Matchlock Musket Young Colonel Roger Mostyn seemed undaunted by his reverses at Flint, for he later raised another troop and returned to the fray in defence of Chester. When after a terrible siege the city was taken by the Parliamentary Forces, Mostyn escaped and crossed to Dublin, where he managed to recruit another contingent of fighting-men for the Royalists. In 1658 he was captured and imprisoned for a brief time in Conway Castle. He was later released upon his own parole, 'To be in his own House at Mostyn and to do nothing prejudicial to the present Government'. Like any Royalists, he suffered severely for his loyalty and had spent over £60,000 of his personal fortune in the campaign. Many of the family treasures from Mostyn Hall were sold and for several years he lived quietly at Plas Ucha, a large farmhouse on the estate. The gentry among the North Wales Royalists were heavily fined by the new Parliament for their support of Charles I. Roger Mostyn, described as 'The Governor, Flint Castle' was fined £825 and his neighbour Robert Pennant fined £40.6.8. 'For taking up arms for the King'. However, with their great resources of land and properties and commercial interests, the family fortune was eventually regained and after the Restoration, the valiant Colonel Roger Mostyn was rewarded by Charles II in 1660 when he was created a baronet for his services.

For a time the castle was garrisoned for Parliament with one tower used as a prison. On 22 December 1646 Parliament voted that Flint Castle should be dismantled and soon the stubborn old walls shuddered and fell in a thunder of gunpowder.  In 1647, the garrison was removed, and along with other North Wales castles, it was slighted as ordered. Exactly what demolition was then undertaken is not clear, but debris of this date was found during archaeological excavations of the ditch near the south-west tower. In 1652, Flint was described as almost buried in its own ruins.
The town had suffered grievously in the bitter misfortunes of the hostilities. The Parish Church had been spoiled and desecrated and the streets were silent and seemingly deserted. The Civil War did not finally end until 1651. A traveller in Flint a few years later wrote, 'They have no saddler, taylor, weaver, baker, butcher, brewer or button-maker.
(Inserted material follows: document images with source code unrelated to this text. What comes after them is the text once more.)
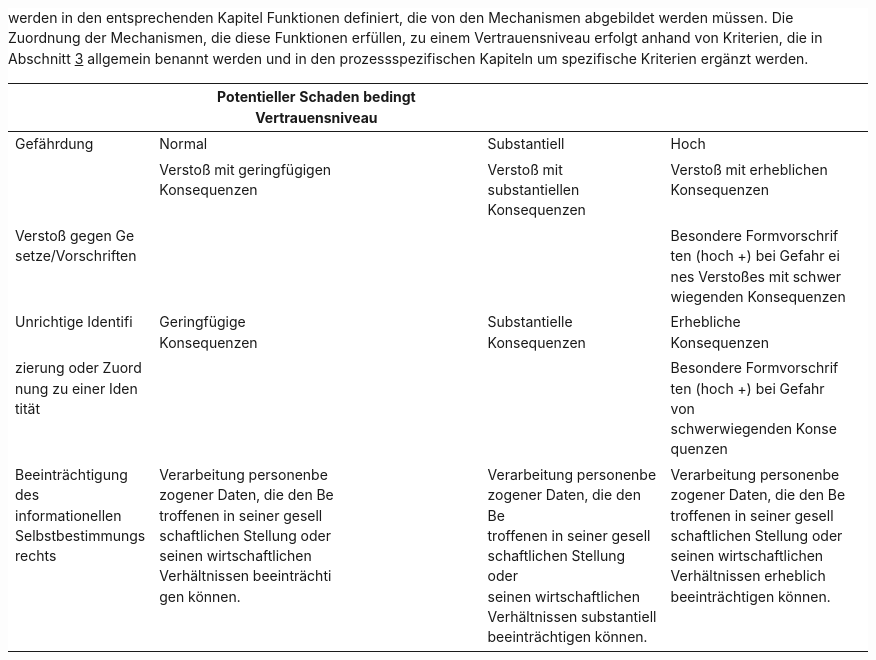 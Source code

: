 werden in den entsprechenden Kapitel Funktionen definiert, die von den Mechanismen abgebildet werden müssen. Die Zuordnung der Mechanismen, die diese Funktionen erfüllen, zu einem Vertrauensniveau erfolgt anhand von Kriterien, die in Abschnitt [3](#page-14-0) allgemein benannt werden und in den prozessspezifischen Kapiteln um spezifische Kriterien ergänzt werden.

|                                                                                                   | Potentieller Schaden bedingt Vertrauensniveau                                                                                                                                            |                                                                                                                                                                                                      |                                                                                                                                                                                                   |  |
|---------------------------------------------------------------------------------------------------|------------------------------------------------------------------------------------------------------------------------------------------------------------------------------------------|------------------------------------------------------------------------------------------------------------------------------------------------------------------------------------------------------|---------------------------------------------------------------------------------------------------------------------------------------------------------------------------------------------------|--|
| Gefährdung                                                                                        | Normal                                                                                                                                                                                   | Substantiell                                                                                                                                                                                         | Hoch                                                                                                                                                                                              |  |
|                                                                                                   | Verstoß mit geringfügigen<br>Konsequenzen                                                                                                                                                | Verstoß mit substantiellen<br>Konsequenzen                                                                                                                                                           | Verstoß mit erheblichen<br>Konsequenzen                                                                                                                                                           |  |
| Verstoß gegen Ge<br>setze/Vorschriften                                                            |                                                                                                                                                                                          |                                                                                                                                                                                                      | Besondere Formvorschrif<br>ten (hoch +) bei Gefahr ei<br>nes Verstoßes mit schwer<br>wiegenden Konsequenzen                                                                                       |  |
| Unrichtige Identifi                                                                               | Geringfügige<br>Konsequenzen                                                                                                                                                             | Substantielle<br>Konsequenzen                                                                                                                                                                        | Erhebliche<br>Konsequenzen                                                                                                                                                                        |  |
| zierung oder Zuord<br>nung zu einer Iden<br>tität                                                 |                                                                                                                                                                                          |                                                                                                                                                                                                      | Besondere Formvorschrif<br>ten (hoch +) bei Gefahr von<br>schwerwiegenden Konse<br>quenzen                                                                                                        |  |
| Beeinträchtigung<br>des informationellen<br>Selbstbestimmungs<br>rechts                           | Verarbeitung personenbe<br>zogener Daten, die den Be<br>troffenen in seiner gesell<br>schaftlichen Stellung oder<br>seinen wirtschaftlichen<br>Verhältnissen beeinträchti<br>gen können. | Verarbeitung personenbe<br>zogener Daten, die den Be<br>troffenen in seiner gesell<br>schaftlichen Stellung oder<br>seinen wirtschaftlichen<br>Verhältnissen substantiell<br>beeinträchtigen können. | Verarbeitung personenbe<br>zogener Daten, die den Be<br>troffenen in seiner gesell<br>schaftlichen Stellung oder<br>seinen wirtschaftlichen<br>Verhältnissen erheblich<br>beeinträchtigen können. |  |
They have not so much as the signe of an ale-house, so that I was doubtful of a lodging'. But life gradually returned and it seemed that phoenix-like the old town rose again from the destruction of nine grim and ruinous years of strife. For after the Restoration, the people of Flint petitioned Charles 11 and complained that as a reprisal for their loyalty to his father Charles I, the Assizes had been taken away from the town by Oliver Cromwell and they beseeched for them to be restored. Their petition was granted and subsequently the Great Sessions again met in Flint on their Circuit.